Matem tutmak yasak olmasaydı, herkesten ilkin Peygamber efendimizin vefatı için matem tutulurdu. Sonrasında hazret-i Ömer, hazret-i Osman, hazret-i Ali, hazret-i Hamza ve hazret-i Hüseyin şehit edildikleri için matem tutulurdu. Bunların hepsini seviyor, şehit edildikleri için üzülüyoruz, kalbimiz kan ağlasa da, yas tutmuyor, matem yapmıyoruz. Müslümanların matem yapması ve başkalarına nalet etmeleri yasak edilmiş olduğu için, matem yapmıyoruz.
İslâmiyette doğum gününü kutlamak, Allahü teâlâya şükretmek vardır. Peygamber efendimiz, pazartesi günü oruç tutardı. Sebebini sorduklarında;
(Bugün dünyaya geldim. Şükür için oruç tutuyorum) buyururdu.
Tevbe sûresinin 36. âyetinde meâlen buyuruldu ki:
(Allahü teâlâ, gökleri ve yeri yarattıktan beri, ayların adedi on ikidir. Bunlardan dördü, haram olan aylardır. Bu dört ayın harâm olduğu kuvvetlidir, kesindir. [Yani İbrâhîm ve İsmâîl aleyhimesselâmdan beri bilinmektedir.] Bu dört ayda, kendinize zulmetmeyin!)
Doğum günü ve kutsal geceler, hicri yıl ile kutlanır. Müslümanların kutsal günleri yada geceleri, güneş aylarına bakılırsa değil, hicri kameri aylara bakılırsa yapılır. Dinimiz bu şekilde emretmektedir. Senenin kutsal günü, Arabi ayın belli günü anlama gelir. Aşûre günü, muharrem ayının onuncu günü anlama gelir. Haftanın günleri içinde de kutsal olanları vardır. Örnek olarak pazartesi günü, hep hayırlı olayların bu günde olması bakımından kıymetli bir gündür.
Muharremin onuncu günü Müslümanların kutsal günüdür.
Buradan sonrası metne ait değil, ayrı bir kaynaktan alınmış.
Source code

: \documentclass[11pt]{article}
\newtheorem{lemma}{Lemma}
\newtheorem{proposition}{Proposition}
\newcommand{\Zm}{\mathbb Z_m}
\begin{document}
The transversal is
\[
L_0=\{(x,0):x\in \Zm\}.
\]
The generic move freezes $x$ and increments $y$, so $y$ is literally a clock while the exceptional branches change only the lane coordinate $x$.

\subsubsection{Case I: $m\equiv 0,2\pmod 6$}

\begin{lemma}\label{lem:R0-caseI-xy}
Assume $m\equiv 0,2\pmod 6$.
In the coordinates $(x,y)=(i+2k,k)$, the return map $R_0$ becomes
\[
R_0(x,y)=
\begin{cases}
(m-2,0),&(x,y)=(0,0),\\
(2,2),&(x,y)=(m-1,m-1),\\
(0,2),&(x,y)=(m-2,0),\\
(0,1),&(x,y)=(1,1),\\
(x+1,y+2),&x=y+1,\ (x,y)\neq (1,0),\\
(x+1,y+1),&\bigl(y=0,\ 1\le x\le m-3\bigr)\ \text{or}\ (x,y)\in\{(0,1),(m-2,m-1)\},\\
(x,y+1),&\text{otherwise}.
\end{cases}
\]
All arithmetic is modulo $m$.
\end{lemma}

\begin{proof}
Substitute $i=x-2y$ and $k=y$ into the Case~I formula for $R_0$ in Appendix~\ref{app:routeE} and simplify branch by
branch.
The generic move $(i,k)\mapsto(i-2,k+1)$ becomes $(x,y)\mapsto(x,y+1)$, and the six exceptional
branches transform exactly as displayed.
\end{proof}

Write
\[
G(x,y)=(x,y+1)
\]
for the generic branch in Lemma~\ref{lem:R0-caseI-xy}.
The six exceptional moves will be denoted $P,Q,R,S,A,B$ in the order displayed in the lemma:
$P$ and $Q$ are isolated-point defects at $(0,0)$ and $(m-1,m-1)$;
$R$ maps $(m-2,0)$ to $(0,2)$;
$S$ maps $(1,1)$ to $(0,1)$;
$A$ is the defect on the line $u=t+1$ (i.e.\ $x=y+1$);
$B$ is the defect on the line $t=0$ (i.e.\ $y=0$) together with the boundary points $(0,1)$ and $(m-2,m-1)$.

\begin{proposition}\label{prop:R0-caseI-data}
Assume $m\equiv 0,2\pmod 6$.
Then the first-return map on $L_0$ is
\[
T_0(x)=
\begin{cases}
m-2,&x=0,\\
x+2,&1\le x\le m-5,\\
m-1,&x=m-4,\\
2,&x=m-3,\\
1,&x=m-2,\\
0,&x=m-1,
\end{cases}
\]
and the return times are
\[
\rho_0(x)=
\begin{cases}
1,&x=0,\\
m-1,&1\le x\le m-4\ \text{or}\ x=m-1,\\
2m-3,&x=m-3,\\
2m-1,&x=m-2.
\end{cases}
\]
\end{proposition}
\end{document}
O günün kutsal bulunduğunu Peygamber efendimiz bildirmiştir. O gün meydana getirilen ibadetlere oldukca sevap verileceğini müjdeledi. O gün oruç tutmak sünnet oldu, matem, yas tutmak ise yasak edildi.
Bir önceki yazımız olan Yaratılanı hoş gör başlıklı makalemizde yarat hakkında bilgiler verilmektedir.